The Alibi of Tyrants

America's Trajectory Toward Statism

By: Andrew Deaton



With every general election seemingly since the dawn of time we have been given the ultimatum that this one – whatever quadrennial is at hand – is the most important election in decades, or our lifetime, or ever. When an incumbent is running for a second term, he will quietly imply that the new vote is the one that really matters (though he made the same claim four years prior). To be sure, most candidates at all levels of government use this tactic mainly as a rhetorical device to drum up support through intimidation and couldn’t care less whether they have any lasting impact past their term or not.
                                
However, it is in a very real way true that every upcoming general election is the most important one yet. The others are all on record; this is the one that is undecided. The past is safely known; the future is uncertain. It is important to understand, though, that the upcoming 2012 general election does in fact have its own historical bearing that is different not only in degree but also in quality from all prior elections taken as a whole. There are three primary reasons for this uniqueness:

The choices are about as far from one another as we’ve ever seen and are almost totally mutually exclusive. This election presents two fundamentally distinct alternative candidates which represent one of the greatest disparities in potential consequences our nation has ever faced in an election. Yes, Romney’s political platform is infected with the insidious undertones of statism, but his moral platform has a tone which is incongruous with Obama’s and which I think will to a great degree iron out many of the faults of his political platform.

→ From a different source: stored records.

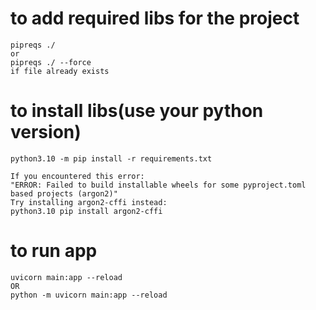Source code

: # to add required libs for the project
```
pipreqs ./
or
pipreqs ./ --force
if file already exists
```

# to install libs(use your python version)
```
python3.10 -m pip install -r requirements.txt

If you encountered this error:
"ERROR: Failed to build installable wheels for some pyproject.toml based projects (argon2)"
Try installing argon2-cffi instead:
python3.10 pip install argon2-cffi

```

# to run app
```
uvicorn main:app --reload
OR
python -m uvicorn main:app --reload
```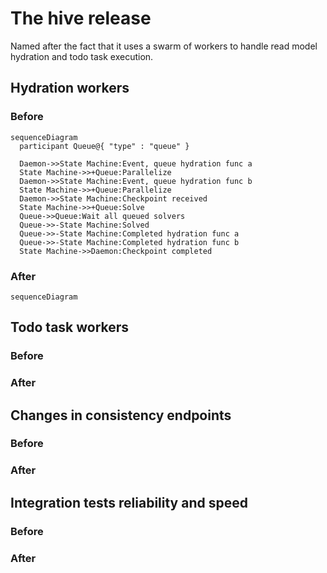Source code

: # The hive release
Named after the fact that it uses a swarm of workers to handle read model hydration and todo task execution.

## Hydration workers
### Before

```mermaid
sequenceDiagram
  participant Queue@{ "type" : "queue" }

  Daemon->>State Machine:Event, queue hydration func a
  State Machine->>+Queue:Parallelize
  Daemon->>State Machine:Event, queue hydration func b
  State Machine->>+Queue:Parallelize
  Daemon->>State Machine:Checkpoint received
  State Machine->>+Queue:Solve
  Queue->>Queue:Wait all queued solvers
  Queue->>-State Machine:Solved
  Queue->>-State Machine:Completed hydration func a
  Queue->>-State Machine:Completed hydration func b
  State Machine->>Daemon:Checkpoint completed
```
### After
```mermaid
sequenceDiagram

```
## Todo task workers
### Before
### After
## Changes in consistency endpoints
### Before
### After
## Integration tests reliability and speed
### Before
### After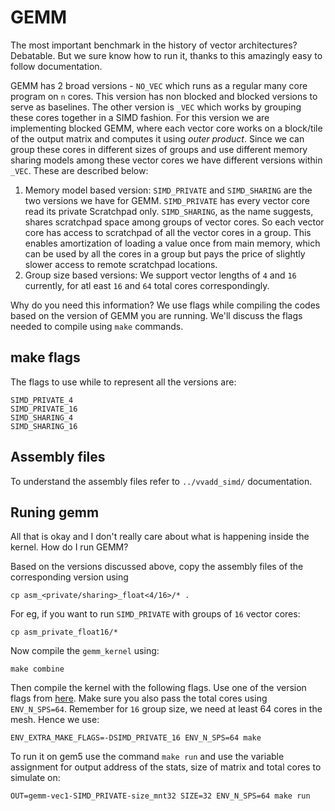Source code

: # GEMM

The most important benchmark in the history of vector architectures? Debatable. But we sure know how to run it, thanks to this amazingly easy to follow documentation.

GEMM has 2 broad versions - `NO_VEC` which runs as a regular many core program on `n` cores. This version has non blocked and blocked versions to serve as baselines. The other version is `_VEC` which works by grouping these cores together in a SIMD fashion. For this version we are implementing blocked GEMM, where each vector core works on a block/tile of the output matrix and computes it using _outer product_. Since we can group these cores in different sizes of groups and use different memory sharing models among these vector cores we have different versions within `_VEC`. These are described below:

1. Memory model based version: `SIMD_PRIVATE` and `SIMD_SHARING` are the two versions we have for GEMM. `SIMD_PRIVATE` has every vector core read its private Scratchpad only. `SIMD_SHARING`, as the name suggests, shares scratchpad space among groups of vector cores. So each vector core has access to scratchpad of all the vector cores in a group. This enables amortization of loading a value once from main memory, which can be used by all the cores in a group but pays the price of slightly slower access to remote scratchpad locations. 
2. Group size based versions: We support vector lengths of `4` and `16` currently, for atl east `16` and `64` total cores correspondingly. 

Why do you need this information? We use flags while compiling the codes based on the version of GEMM you are running. We'll discuss the flags needed to compile using `make` commands. 

## make flags
The flags to use while to represent all the versions are:
```
SIMD_PRIVATE_4
SIMD_PRIVATE_16
SIMD_SHARING_4
SIMD_SHARING_16
```

## Assembly files

To understand the assembly files refer to `../vvadd_simd/` documentation.

## Runing gemm

All that is okay and I don't really care about what is happening inside the kernel. How do I run GEMM?

Based on the versions discussed above, copy the assembly files of the corresponding version using
```
cp asm_<private/sharing>_float<4/16>/* .
```
For eg, if you want to run `SIMD_PRIVATE` with groups of `16` vector cores:
```
cp asm_private_float16/*
```

Now compile the `gemm_kernel` using:
```
make combine
```

Then compile the kernel with the following flags. Use one of the version flags from [here](make-flags-1). Make sure you also pass the total cores using `ENV_N_SPS=64`. Remember for  `16` group size, we need at least 64 cores in the mesh. Hence we use:
```
ENV_EXTRA_MAKE_FLAGS=-DSIMD_PRIVATE_16 ENV_N_SPS=64 make
```
To run it on gem5 use the command `make run` and use the variable assignment for output address of the stats, size of matrix and total cores to simulate on:
```
OUT=gemm-vec1-SIMD_PRIVATE-size_mnt32 SIZE=32 ENV_N_SPS=64 make run
```



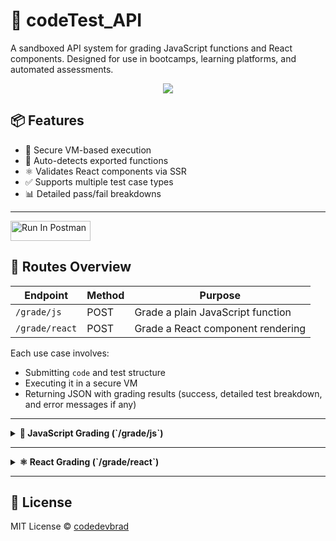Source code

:# 🧪 codeTest\_API

A sandboxed API system for grading JavaScript functions and React components.
Designed for use in bootcamps, learning platforms, and automated assessments.

<div align="center">
    <img src="https://github.com/user-attachments/assets/a0923fb8-57fa-4f65-9458-7726af44c0ac" />
</div>


## 📦 Features

* 🔐 Secure VM-based execution
* 🧠 Auto-detects exported functions
* ⚛️ Validates React components via SSR
* ✅ Supports multiple test case types
* 📊 Detailed pass/fail breakdowns

---

 [<img src="https://run.pstmn.io/button.svg" alt="Run In Postman" style="width: 128px; height: 32px;">](https://god.gw.postman.com/run-collection/26546434-10114a3a-e3ae-4bd9-b82e-da7b09b13921?action=collection%2Ffork&source=rip_markdown&collection-url=entityId%3D26546434-10114a3a-e3ae-4bd9-b82e-da7b09b13921%26entityType%3Dcollection%26workspaceId%3Db69cebcc-6cbf-4e00-8cbd-9db4089513ed)


## 📁 Routes Overview

| Endpoint       | Method | Purpose                           |
| -------------- | ------ | --------------------------------- |
| `/grade/js`    | POST   | Grade a plain JavaScript function |
| `/grade/react` | POST   | Grade a React component rendering |

Each use case involves:

* Submitting `code` and test structure
* Executing it in a secure VM
* Returning JSON with grading results (success, detailed test breakdown, and error messages if any)

---

<details>
<summary><strong>🔧 JavaScript Grading (`/grade/js`)</strong></summary>

### 📅 Purpose

Grading vanilla or TypeScript JavaScript functions. The system auto-detects the first defined function in the code block and evaluates it against structured test cases.

### 🧪 Tech Stack Used

| Tool           | Purpose                            |
| -------------- | ---------------------------------- |
| `@babel/core`  | Transpile submitted JS to CommonJS |
| `vm` (Node.js) | Execute code safely in a sandbox   |
| TypeScript     | Define request/response contracts  |

### 📥 Request Body

```ts
interface GradeRequestBody {
  code: string;
  tests: RawTestCase[];
}

interface RawTestCase {
  args: Argument[];
  expected: Expected;
}

interface Argument {
  value: string;
  type: ExpectedType;
}

interface Expected {
  value: string;
  type: ExpectedType;
}

type ExpectedType =
  | "string"
  | "number"
  | "boolean"
  | "array"
  | "object"
  | "null"
  | "undefined";
```

### 📄 Example Request

```json
{
    "code": "function addNumbers(a, b) {\n  return a + b;\n}",
    "tests": [
        {
            "args": [
                {
                    "value": "2",
                    "type": "number"
                },
                {
                    "value": "3",
                    "type": "number"
                }
            ],
            "expected": {
                "value": "5",
                "type": "number"
            }
        },
        {
            "args": [
                {
                    "value": "-1",
                    "type": "number"
                },
                {
                    "value": "1",
                    "type": "number"
                }
            ],
            "expected": {
                "value": "0",
                "type": "number"
            }
        },
        {
            "args": [
                {
                    "value": "0",
                    "type": "number"
                },
                {
                    "value": "0",
                    "type": "number"
                }
            ],
            "expected": {
                "value": "0",
                "type": "number"
            }
        }
    ]
}
```

📝 **Explanation**:

* The user submits a simple addNumbers(a, b) function that returns the sum of two values.
* Three test cases are defined:
   * Adding 2 and 3, expecting 5
   * Adding -1 and 1, expecting 0
   * Adding 0 and 0, expecting 0

* Each argument value is passed as a string along with its type (number), which the backend parses correctly before invoking the function.
* The function is parsed and auto-exported by the backend.
* The function is executed in a sandbox using Node’s VM and Babel.
* Each output is compared to the expected result using JSON.stringify() equality checks.


### ✅ Response

```ts
{
    "success": true,
    "message": "All tests passed!",
    "results": [
        {
            "test": "Test #1",
            "input": [
                {
                    "value": 2,
                    "type": "number"
                },
                {
                    "value": 3,
                    "type": "number"
                }
            ],
            "expected": {
                "value": 5,
                "type": "number"
            },
            "output": 5,
            "passed": true
        },
        {
            "test": "Test #2",
            "input": [
                {
                    "value": -1,
                    "type": "number"
                },
                {
                    "value": 1,
                    "type": "number"
                }
            ],
            "expected": {
                "value": 0,
                "type": "number"
            },
            "output": 0,
            "passed": true
        },
        {
            "test": "Test #3",
            "input": [
                {
                    "value": 0,
                    "type": "number"
                },
                {
                    "value": 0,
                    "type": "number"
                }
            ],
            "expected": {
                "value": 0,
                "type": "number"
            },
            "output": 0,
            "passed": true
        }
    ]
}
```

</details>

---

<details>
<summary><strong>⚛️ React Grading (`/grade/react`)</strong></summary>

### 📅 Purpose

Evaluates a submitted React component by rendering it with given props and checking for:

* HTML tags
* Presence of text
* Prop type validity

### 🧪 Tech Stack Used

| Tool                         | Purpose                                   |
| ---------------------------- | ----------------------------------------- |
| `@babel/core`                | Transpile JSX and ES6 to CommonJS         |
| `react` & `react-dom/server` | Render component to static HTML           |
| `jsdom`                      | Parse and inspect rendered HTML in memory |
| `vm` (Node.js)               | Safe execution of compiled React code     |
| TypeScript                   | Type-checking and interfaces              |

### 📥 Request Body

```ts
export interface TagValidation {
    tag: string;
    expectedToPass?: boolean; // defaults to true if omitted
}

export interface TextValidation {
    text: string;
    expectedToPass?: boolean; // defaults to true if omitted
}

export interface PropTypeValidation {
    name: string;
    type: 'string' | 'number' | 'boolean' | 'object' | 'undefined' | 'function';
}

export interface TestValidations {
    tags?: (string | TagValidation)[];
    includesText?: (string | TextValidation)[];
}

export interface GlobalValidations extends TestValidations {
    props?: PropTypeValidation[];
}

export interface TestCase {
    props: Record<string, any>;
    validations?: TestValidations;
}

export interface ReactTestSuite {
    title: string;
    testCases: TestCase[];
    validations?: GlobalValidations;
}
```

### 📄 Example Request

```json

{
  "code": "import React from 'react';\n\nexport default function ConditionalMessage({ show }) {\n  return (\n    <div>\n      {show && <p>You can see me!</p>}\n    </div>\n  );\n}",
  "tests": {
    "tests": [
      {
        "props": { "show": true },
        "validations": {
          "tags": [
            { "tag": "p", "expectedToPass": true }
          ],
          "includesText": [
            { "text": "You can see me!", "expectedToPass": true }
          ]
        }
      },
      {
        "props": { "show": false },
        "validations": {
          "tags": [
            { "tag": "p", "expectedToPass": false }
          ],
          "includesText": [
            { "text": "You can see me!", "expectedToPass": false }
          ]
        }
      }
    ],
    "validations": {
      "props": [
        { "name": "show", "type": "boolean" }
      ]
    }
  }
}
```

📝 **Explanation**:

* Component renders: `<p>Hello Brad!</p>`
* HTML is checked for presence of `<p>` and text `Hello Brad!`
* Also validates `name` prop is of type `string`
* Returns success and validation results

### ✅ Response

```ts
{
  "success": true,
  "message": "",
  "results": [
    {
      "props": { "show": true },
      "html": "<div><p>You can see me!</p></div>",
      "validations": [
        {
          "type": "tag",
          "tag": "p",
          "found": true,
          "expectedToPass": true,
          "passed": true
        },
        {
          "type": "text",
          "text": "You can see me!",
          "found": true,
          "expectedToPass": true,
          "passed": true
        },
        {
          "type": "propType",
          "name": "show",
          "expected": "boolean",
          "actual": "boolean",
          "passed": true
        }
      ],
      "passed": true
    },
    {
      "props": { "show": false },
      "html": "<div></div>",
      "validations": [
        {
          "type": "tag",
          "tag": "p",
          "found": false,
          "expectedToPass": false,
          "passed": true
        },
        {
          "type": "text",
          "text": "You can see me!",
          "found": false,
          "expectedToPass": false,
          "passed": true
        },
        {
          "type": "propType",
          "name": "show",
          "expected": "boolean",
          "actual": "boolean",
          "passed": true
        }
      ],
      "passed": true
    }
  ]
}
```

</details>

------

## 📄 License

MIT License © [codedevbrad](https://github.com/codedevbrad)
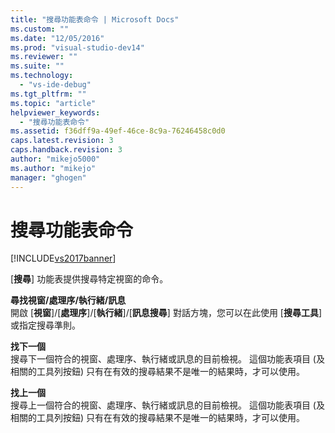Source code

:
 ```yaml
---
title: "搜尋功能表命令 | Microsoft Docs"
ms.custom: ""
ms.date: "12/05/2016"
ms.prod: "visual-studio-dev14"
ms.reviewer: ""
ms.suite: ""
ms.technology: 
  - "vs-ide-debug"
ms.tgt_pltfrm: ""
ms.topic: "article"
helpviewer_keywords: 
  - "搜尋功能表命令"
ms.assetid: f36dff9a-49ef-46ce-8c9a-76246458c0d0
caps.latest.revision: 3
caps.handback.revision: 3
author: "mikejo5000"
ms.author: "mikejo"
manager: "ghogen"
---
```

# 搜尋功能表命令
[!INCLUDE[vs2017banner](../code-quality/includes/vs2017banner.md)]

\[**搜尋**\] 功能表提供搜尋特定視窗的命令。  
  
 **尋找視窗\/處理序\/執行緒\/訊息**  
 開啟 \[**視窗**\]\/\[**處理序**\]\/\[**執行緒**\]\/\[**訊息搜尋**\] 對話方塊，您可以在此使用 \[**搜尋工具**\] 或指定搜尋準則。  
  
 **找下一個**  
 搜尋下一個符合的視窗、處理序、執行緒或訊息的目前檢視。  這個功能表項目 \(及相關的工具列按鈕\) 只有在有效的搜尋結果不是唯一的結果時，才可以使用。  
  
 **找上一個**  
 搜尋上一個符合的視窗、處理序、執行緒或訊息的目前檢視。  這個功能表項目 \(及相關的工具列按鈕\) 只有在有效的搜尋結果不是唯一的結果時，才可以使用。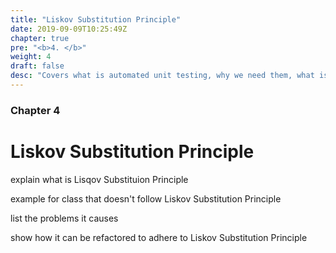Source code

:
 ```yaml
---
title: "Liskov Substitution Principle"
date: 2019-09-09T10:25:49Z
chapter: true
pre: "<b>4. </b>"
weight: 4
draft: false
desc: "Covers what is automated unit testing, why we need them, what is good unit test and other types of tests"
---
```


### Chapter 4

# Liskov Substitution Principle

explain what is Lisqov Substituion Principle

example for class that doesn't follow Liskov Substitution Principle

list the problems it causes

show how it can be refactored to adhere to Liskov Substitution Principle
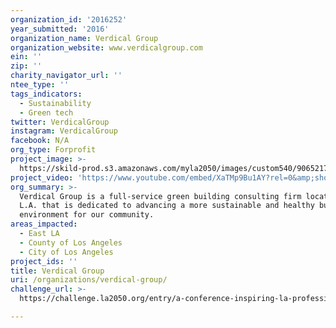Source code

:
```yaml
---
organization_id: '2016252'
year_submitted: '2016'
organization_name: Verdical Group
organization_website: www.verdicalgroup.com
ein: ''
zip: ''
charity_navigator_url: ''
ntee_type: ''
tags_indicators:
  - Sustainability
  - Green tech
twitter: VerdicalGroup
instagram: VerdicalGroup
facebook: N/A
org_type: Forprofit
project_image: >-
  https://skild-prod.s3.amazonaws.com/myla2050/images/custom540/9065217005741-team88.jpg
project_video: 'https://www.youtube.com/embed/XaTMp9Bu1AY?rel=0&amp;showinfo=0'
org_summary: >-
  Verdical Group is a full-service green building consulting firm located in
  L.A. that is dedicated to advancing a more sustainable and healthy built
  environment for our community.
areas_impacted:
  - East LA
  - County of Los Angeles
  - City of Los Angeles
project_ids: ''
title: Verdical Group
uri: /organizations/verdical-group/
challenge_url: >-
  https://challenge.la2050.org/entry/a-conference-inspiring-la-professionals-toward-a-net-zero-future-hosted-at-a-nonprofit-facility

---
```

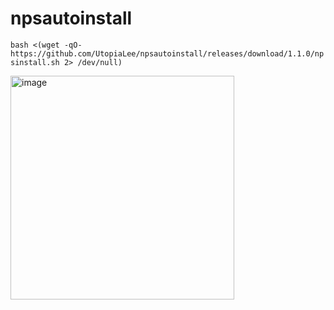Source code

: # npsautoinstall

```bash <(wget -qO- https://github.com/UtopiaLee/npsautoinstall/releases/download/1.1.0/npsinstall.sh 2> /dev/null)```


<img width="358" alt="image" src="https://github.com/UtopiaLee/npsautoinstall/assets/59011698/62a2b375-72a6-4c99-8e68-43c98cfe7e36">

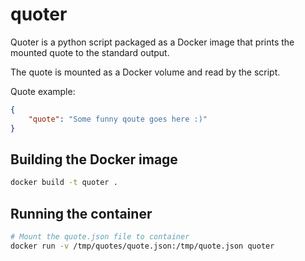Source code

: # quoter

Quoter is a python script packaged as a Docker image that prints the
mounted quote to the standard output.

The quote is mounted as a Docker volume and read by the script.

Quote example:
```json
{
    "quote": "Some funny qoute goes here :)"
}
```

## Building the Docker image
```bash
docker build -t quoter .
```

## Running the container
```bash
# Mount the quote.json file to container
docker run -v /tmp/quotes/quote.json:/tmp/quote.json quoter
```

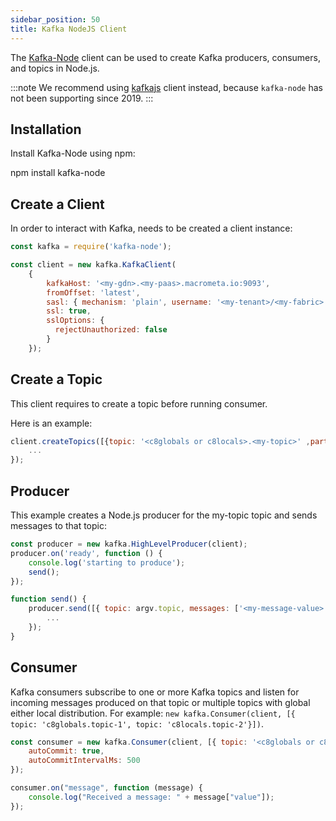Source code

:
 ```yaml
---
sidebar_position: 50
title: Kafka NodeJS Client
---
```


The [Kafka-Node](https://www.npmjs.com/package/kafka-node) client can be used to create Kafka producers, consumers, and topics in Node.js.

:::note
We recommend using [kafkajs](https://kafka.js.org/) client instead, because `kafka-node` has not been supporting since 2019.
:::

## Installation

Install Kafka-Node using npm:

npm install kafka-node

## Create a Client

In order to interact with Kafka, needs to be created a client instance:

```js
const kafka = require('kafka-node');

const client = new kafka.KafkaClient(
    {   
        kafkaHost: '<my-gdn>.<my-paas>.macrometa.io:9093',
    	fromOffset: 'latest',
        sasl: { mechanism: 'plain', username: '<my-tenant>/<my-fabric>', password: 'token:<my-api-key>' },
        ssl: true,
        sslOptions: {
          rejectUnauthorized: false
        }
    });
```

## Create a Topic

This client requires to create a topic before running consumer.

Here is an example:

```js
client.createTopics([{topic: '<c8globals or c8locals>.<my-topic>' ,partitions: 1, replicationFactor: 1}], (error, result) => {
    ...
});
```

## Producer

This example creates a Node.js producer for the my-topic topic and sends messages to that topic:

```js
const producer = new kafka.HighLevelProducer(client);
producer.on('ready', function () {
    console.log('starting to produce');
    send();
});

function send() {
    producer.send([{ topic: argv.topic, messages: ['<my-message-value>'] }], function (err, data) {
        ...
    });
}
```

## Consumer

Kafka consumers subscribe to one or more Kafka topics and listen for incoming messages produced on that topic or multiple topics with global either local distribution. For example: `new kafka.Consumer(client, [{ topic: 'c8globals.topic-1', topic: 'c8locals.topic-2'}])`.

```js
const consumer = new kafka.Consumer(client, [{ topic: '<c8globals or c8locals>.<my-topic>', groupId: '<my-group-id>' partition: 0}], {
    autoCommit: true,
    autoCommitIntervalMs: 500
});

consumer.on("message", function (message) {
    console.log("Received a message: " + message["value"]);
});
```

To reelect Obama/Biden is to pass the point of no return while Romney/Ryan represents a golden opportunity for America that McCain/Palin and the like never hoped to match. The incumbent, if reelected, will push our nation past the tipping point in a tradition that most certainly did not begin with him, but which is perfectly embodied by him. In short, if Obama/Biden is reelected, the next primary election in 2016 might very well not be so important simply because we will have signed our own last will and testament by reelecting him now. His being barred from a third term is irrelevant; his reelection this year will set a tone that the next president in 2016 will find impossible or nearly so to unravel, even assuming that a future president is sincerely committed to doing so. The upside is that Romney/Ryan represents a dormant but still alive view of American greatness which I believe will represent the first steps in a revival of a positive political course for America, which we have not seen on the ascent in over a century. We have an actual choice for the first time since Reagan and Mondale faced off in 1984.

We can’t procrastinate about the decision any longer. Treading water is not an option. We either vote to seal our nation’s fate, or we vote to revive the faint echoes of the Founding Fathers’ vision which represent everything great about this nation, about Western civilization and about mankind.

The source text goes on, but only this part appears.